IV. Authority and Signature

David Michaels, Ph.D., MPH, Assistant Secretary of Labor for Occupational Safety and Health, 200 Constitution Avenue NW., Washington, DC 20210, authorized the preparation of this notice. Accordingly, the Agency is issuing this notice pursuant to 29 U.S.C. 657(g)(2)), Secretary of Labor's Order No. 1-2012 (77 FR 3912, Jan. 25, 2012), and 29 CFR 1910.7.

Signed at Washington, DC, on May 20, 2014.
David Michaels,
Assistant Secretary of Labor for Occupational Safety and Health.

Appendix A

Topics for Informal Stakeholder Meeting Concerning the Nationally Recognized Testing Laboratory Program

OSHA presents here a discussion of the topics for the October 22, 2014, NRTL Program informal stakeholder meeting. OSHA believes the discussion and related questions presented here will assist commenters and presenters in narrowing their comments and presentations to topics about which OSHA has an interest in obtaining information, and facilitate discussion during the open-session portion of the meeting. OSHA numbered the individual topics below, and asks that commenters clearly delineate which number(s) (i.e., topics) each of their comments or other submissions is addressing.

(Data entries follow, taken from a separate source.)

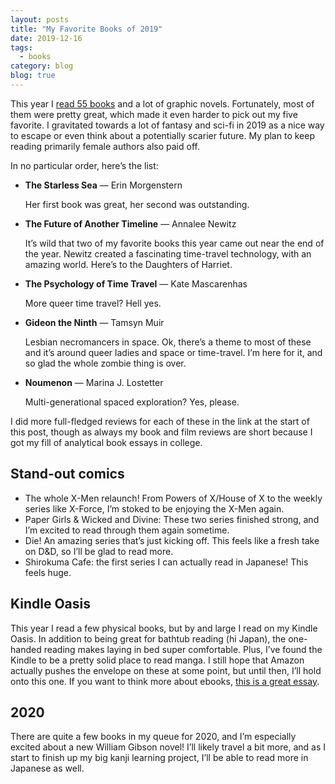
 ```yaml
---
layout: posts
title: "My Favorite Books of 2019"
date: 2019-12-16
tags:
  - books
category: blog
blog: true
---
```


This year I [read 55 books](https://www.brookshelley.com/books) and a lot of graphic novels. Fortunately, most of them were pretty great, which made it even harder to pick out my five favorite. I gravitated towards a lot of fantasy and sci-fi in 2019 as a nice way to escape or even think about a potentially scarier future. My plan to keep reading primarily female authors also paid off.

In no particular order, here’s the list:

- **The Starless Sea** — Erin Morgenstern

	Her first book was great, her second was outstanding.

- **The Future of Another Timeline** — Annalee Newitz

	It’s wild that two of my favorite books this year came out near the end of the year. Newitz created a fascinating time-travel technology, with an amazing world. Here’s to the Daughters of Harriet.

- **The Psychology of Time Travel** — Kate Mascarenhas

	More queer time travel? Hell yes.

- **Gideon the Ninth** — Tamsyn Muir

	Lesbian necromancers in space. Ok, there’s a theme to most of these and it’s around queer ladies and space or time-travel. I’m here for it, and so glad the whole zombie thing is over.

- **Noumenon** — Marina J. Lostetter

	Multi-generational spaced exploration? Yes, please.

I did more full-fledged reviews for each of these in the link at the start of this post, though as always my book and film reviews are short because I got my fill of analytical book essays in college.

## Stand-out comics

- The whole X-Men relaunch! From Powers of X/House of X to the weekly series like X-Force, I’m stoked to be enjoying the X-Men again.
- Paper Girls & Wicked and Divine: These two series finished strong, and I’m excited to read through them again sometime.
- Die! An amazing series that’s just kicking off. This feels like a fresh take on D&D, so I’ll be glad to read more.
- Shirokuma Cafe: the first series I can actually read in Japanese! This feels huge.

## Kindle Oasis

This year I read a few physical books, but by and large I read on my Kindle Oasis. In addition to being great for bathtub reading (hi Japan), the one-handed reading makes laying in bed super comfortable. Plus, I’ve found the Kindle to be a pretty solid place to read manga. I still hope that Amazon actually pushes the envelope on these at some point, but until then, I’ll hold onto this one. If you want to think more about ebooks, [this is a great essay](https://medium.com/@craigmod/reconsidering-the-hardware-kindle-interface-3c54088bed9e).

## 2020

There are quite a few books in my queue for 2020, and I’m especially excited about a new William Gibson novel! I’ll likely travel a bit more, and as I start to finish up my big kanji learning project, I’ll be able to read more in Japanese as well.
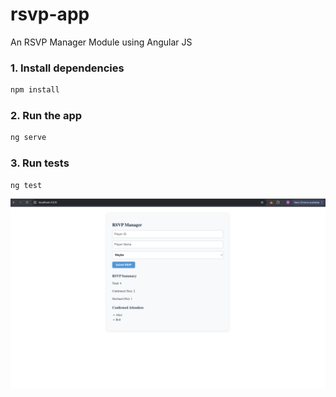 # rsvp-app
An RSVP Manager Module using Angular JS

### 1. Install dependencies
```bash
npm install
```

### 2. Run the app
```bash
ng serve
```

### 3. Run tests
```bash
ng test
```

![RSVP Manager UI Screenshot](./screenshot.png)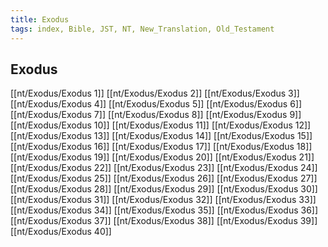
 ```yaml
---
title: Exodus
tags: index, Bible, JST, NT, New_Translation, Old_Testament
---
```


## Exodus

[[nt/Exodus/Exodus 1]]
[[nt/Exodus/Exodus 2]]
[[nt/Exodus/Exodus 3]]
[[nt/Exodus/Exodus 4]]
[[nt/Exodus/Exodus 5]]
[[nt/Exodus/Exodus 6]]
[[nt/Exodus/Exodus 7]]
[[nt/Exodus/Exodus 8]]
[[nt/Exodus/Exodus 9]]
[[nt/Exodus/Exodus 10]]
[[nt/Exodus/Exodus 11]]
[[nt/Exodus/Exodus 12]]
[[nt/Exodus/Exodus 13]]
[[nt/Exodus/Exodus 14]]
[[nt/Exodus/Exodus 15]]
[[nt/Exodus/Exodus 16]]
[[nt/Exodus/Exodus 17]]
[[nt/Exodus/Exodus 18]]
[[nt/Exodus/Exodus 19]]
[[nt/Exodus/Exodus 20]]
[[nt/Exodus/Exodus 21]]
[[nt/Exodus/Exodus 22]]
[[nt/Exodus/Exodus 23]]
[[nt/Exodus/Exodus 24]]
[[nt/Exodus/Exodus 25]]
[[nt/Exodus/Exodus 26]]
[[nt/Exodus/Exodus 27]]
[[nt/Exodus/Exodus 28]]
[[nt/Exodus/Exodus 29]]
[[nt/Exodus/Exodus 30]]
[[nt/Exodus/Exodus 31]]
[[nt/Exodus/Exodus 32]]
[[nt/Exodus/Exodus 33]]
[[nt/Exodus/Exodus 34]]
[[nt/Exodus/Exodus 35]]
[[nt/Exodus/Exodus 36]]
[[nt/Exodus/Exodus 37]]
[[nt/Exodus/Exodus 38]]
[[nt/Exodus/Exodus 39]]
[[nt/Exodus/Exodus 40]]
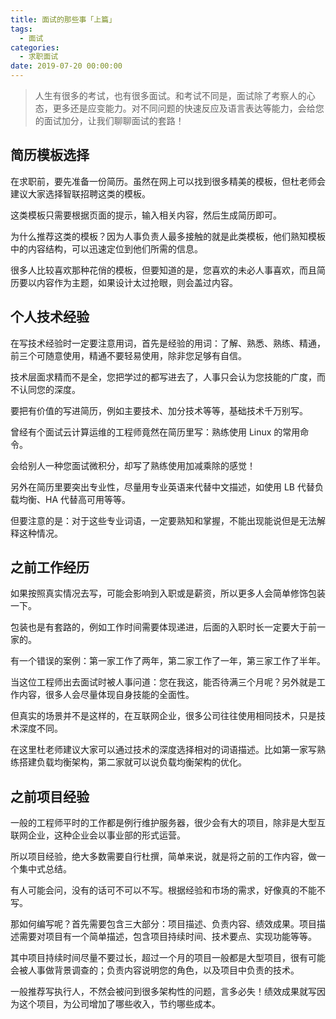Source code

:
 ```yaml
---
title: 面试的那些事「上篇」
tags:
  - 面试
categories:
  - 求职面试
date: 2019-07-20 00:00:00
---
```


> 人生有很多的考试，也有很多面试。和考试不同是，面试除了考察人的心态，更多还是应变能力。对不同问题的快速反应及语言表达等能力，会给您的面试加分，让我们聊聊面试的套路！

<!-- more -->

## 简历模板选择

在求职前，要先准备一份简历。虽然在网上可以找到很多精美的模板，但杜老师会建议大家选择智联招聘这类的模板。

这类模板只需要根据页面的提示，输入相关内容，然后生成简历即可。

为什么推荐这类的模板？因为人事负责人最多接触的就是此类模板，他们熟知模板中的内容结构，可以迅速定位到他们所需的信息。

很多人比较喜欢那种花俏的模板，但要知道的是，您喜欢的未必人事喜欢，而且简历要以内容作为主题，如果设计太过抢眼，则会盖过内容。

## 个人技术经验

在写技术经验时一定要注意用词，首先是经验的用词：了解、熟悉、熟练、精通，前三个可随意使用，精通不要轻易使用，除非您足够有自信。

技术层面求精而不是全，您把学过的都写进去了，人事只会认为您技能的广度，而不认同您的深度。

要把有价值的写进简历，例如主要技术、加分技术等等，基础技术千万别写。

曾经有个面试云计算运维的工程师竟然在简历里写：熟练使用 Linux 的常用命令。

会给别人一种您面试微积分，却写了熟练使用加减乘除的感觉！

另外在简历里要突出专业性，尽量用专业英语来代替中文描述，如使用 LB 代替负载均衡、HA 代替高可用等等。

但要注意的是：对于这些专业词语，一定要熟知和掌握，不能出现能说但是无法解释这种情况。

## 之前工作经历

如果按照真实情况去写，可能会影响到入职或是薪资，所以更多人会简单修饰包装一下。

包装也是有套路的，例如工作时间需要体现递进，后面的入职时长一定要大于前一家的。

有一个错误的案例：第一家工作了两年，第二家工作了一年，第三家工作了半年。

当这位工程师出去面试时被人事问道：您在我这，能否待满三个月呢？另外就是工作内容，很多人会尽量体现自身技能的全面性。

但真实的场景并不是这样的，在互联网企业，很多公司往往使用相同技术，只是技术深度不同。

在这里杜老师建议大家可以通过技术的深度选择相对的词语描述。比如第一家写熟练搭建负载均衡架构，第二家就可以说负载均衡架构的优化。

## 之前项目经验

一般的工程师平时的工作都是例行维护服务器，很少会有大的项目，除非是大型互联网企业，这种企业会以事业部的形式运营。

所以项目经验，绝大多数需要自行杜撰，简单来说，就是将之前的工作内容，做一个集中式总结。

有人可能会问，没有的话可不可以不写。根据经验和市场的需求，好像真的不能不写。

那如何编写呢？首先需要包含三大部分：项目描述、负责内容、绩效成果。项目描述需要对项目有一个简单描述，包含项目持续时间、技术要点、实现功能等等。

其中项目持续时间尽量不要过长，超过一个月的项目一般都是大型项目，很有可能会被人事做背景调查的；负责内容说明您的角色，以及项目中负责的技术。

一般推荐写执行人，不然会被问到很多架构性的问题，言多必失！绩效成果就写因为这个项目，为公司增加了哪些收入，节约哪些成本。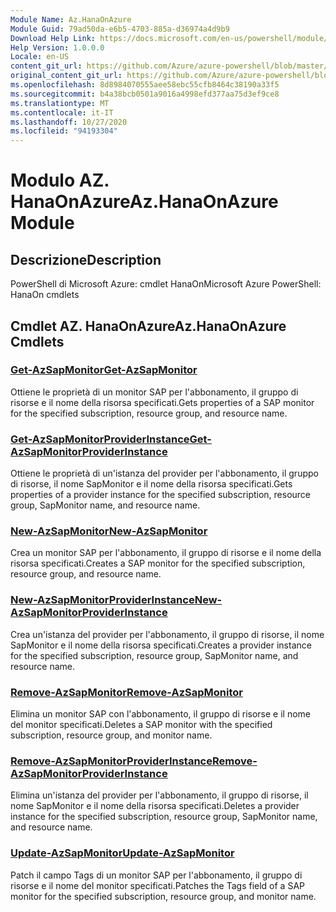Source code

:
 ```yaml
---
Module Name: Az.HanaOnAzure
Module Guid: 79ad50da-e6b5-4703-885a-d36974a4d9b9
Download Help Link: https://docs.microsoft.com/en-us/powershell/module/az.hanaonazure
Help Version: 1.0.0.0
Locale: en-US
content_git_url: https://github.com/Azure/azure-powershell/blob/master/src/HanaOnAzure/help/Az.HanaOnAzure.md
original_content_git_url: https://github.com/Azure/azure-powershell/blob/master/src/HanaOnAzure/help/Az.HanaOnAzure.md
ms.openlocfilehash: 8d8984070555aee58ebc55cfb8464c38190a33f5
ms.sourcegitcommit: b4a38bcb0501a9016a4998efd377aa75d3ef9ce8
ms.translationtype: MT
ms.contentlocale: it-IT
ms.lasthandoff: 10/27/2020
ms.locfileid: "94193304"
---
```

# <span data-ttu-id="42cbd-101">Modulo AZ. HanaOnAzure</span><span class="sxs-lookup"><span data-stu-id="42cbd-101">Az.HanaOnAzure Module</span></span>
## <span data-ttu-id="42cbd-102">Descrizione</span><span class="sxs-lookup"><span data-stu-id="42cbd-102">Description</span></span>
<span data-ttu-id="42cbd-103">PowerShell di Microsoft Azure: cmdlet HanaOn</span><span class="sxs-lookup"><span data-stu-id="42cbd-103">Microsoft Azure PowerShell: HanaOn cmdlets</span></span>

## <span data-ttu-id="42cbd-104">Cmdlet AZ. HanaOnAzure</span><span class="sxs-lookup"><span data-stu-id="42cbd-104">Az.HanaOnAzure Cmdlets</span></span>
### [<span data-ttu-id="42cbd-105">Get-AzSapMonitor</span><span class="sxs-lookup"><span data-stu-id="42cbd-105">Get-AzSapMonitor</span></span>](Get-AzSapMonitor.md)
<span data-ttu-id="42cbd-106">Ottiene le proprietà di un monitor SAP per l'abbonamento, il gruppo di risorse e il nome della risorsa specificati.</span><span class="sxs-lookup"><span data-stu-id="42cbd-106">Gets properties of a SAP monitor for the specified subscription, resource group, and resource name.</span></span>

### [<span data-ttu-id="42cbd-107">Get-AzSapMonitorProviderInstance</span><span class="sxs-lookup"><span data-stu-id="42cbd-107">Get-AzSapMonitorProviderInstance</span></span>](Get-AzSapMonitorProviderInstance.md)
<span data-ttu-id="42cbd-108">Ottiene le proprietà di un'istanza del provider per l'abbonamento, il gruppo di risorse, il nome SapMonitor e il nome della risorsa specificati.</span><span class="sxs-lookup"><span data-stu-id="42cbd-108">Gets properties of a provider instance for the specified subscription, resource group, SapMonitor name, and resource name.</span></span>

### [<span data-ttu-id="42cbd-109">New-AzSapMonitor</span><span class="sxs-lookup"><span data-stu-id="42cbd-109">New-AzSapMonitor</span></span>](New-AzSapMonitor.md)
<span data-ttu-id="42cbd-110">Crea un monitor SAP per l'abbonamento, il gruppo di risorse e il nome della risorsa specificati.</span><span class="sxs-lookup"><span data-stu-id="42cbd-110">Creates a SAP monitor for the specified subscription, resource group, and resource name.</span></span>

### [<span data-ttu-id="42cbd-111">New-AzSapMonitorProviderInstance</span><span class="sxs-lookup"><span data-stu-id="42cbd-111">New-AzSapMonitorProviderInstance</span></span>](New-AzSapMonitorProviderInstance.md)
<span data-ttu-id="42cbd-112">Crea un'istanza del provider per l'abbonamento, il gruppo di risorse, il nome SapMonitor e il nome della risorsa specificati.</span><span class="sxs-lookup"><span data-stu-id="42cbd-112">Creates a provider instance for the specified subscription, resource group, SapMonitor name, and resource name.</span></span>

### [<span data-ttu-id="42cbd-113">Remove-AzSapMonitor</span><span class="sxs-lookup"><span data-stu-id="42cbd-113">Remove-AzSapMonitor</span></span>](Remove-AzSapMonitor.md)
<span data-ttu-id="42cbd-114">Elimina un monitor SAP con l'abbonamento, il gruppo di risorse e il nome del monitor specificati.</span><span class="sxs-lookup"><span data-stu-id="42cbd-114">Deletes a SAP monitor with the specified subscription, resource group, and monitor name.</span></span>

### [<span data-ttu-id="42cbd-115">Remove-AzSapMonitorProviderInstance</span><span class="sxs-lookup"><span data-stu-id="42cbd-115">Remove-AzSapMonitorProviderInstance</span></span>](Remove-AzSapMonitorProviderInstance.md)
<span data-ttu-id="42cbd-116">Elimina un'istanza del provider per l'abbonamento, il gruppo di risorse, il nome SapMonitor e il nome della risorsa specificati.</span><span class="sxs-lookup"><span data-stu-id="42cbd-116">Deletes a provider instance for the specified subscription, resource group, SapMonitor name, and resource name.</span></span>

### [<span data-ttu-id="42cbd-117">Update-AzSapMonitor</span><span class="sxs-lookup"><span data-stu-id="42cbd-117">Update-AzSapMonitor</span></span>](Update-AzSapMonitor.md)
<span data-ttu-id="42cbd-118">Patch il campo Tags di un monitor SAP per l'abbonamento, il gruppo di risorse e il nome del monitor specificati.</span><span class="sxs-lookup"><span data-stu-id="42cbd-118">Patches the Tags field of a SAP monitor for the specified subscription, resource group, and monitor name.</span></span>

A. Options for Using the Private Sector to Increase the Efficiency of the NRTL Program

OSHA is considering using private-sector accreditation bodies and/or independent contractors to increase the efficiency of the NRTL Program. As a result, OSHA is considering a number of different models to serve this purpose. This subsection of topics presents these models in general terms, and asks specific questions about each of these approaches.

OSHA is not endorsing any of these models at this time. Moreover, OSHA is open to considering other options or models for revising NRTL Program policies and regulations. OSHA invites stakeholders to provide any additional options, models, feedback, or suggestions that may assist OSHA in its decisionmaking.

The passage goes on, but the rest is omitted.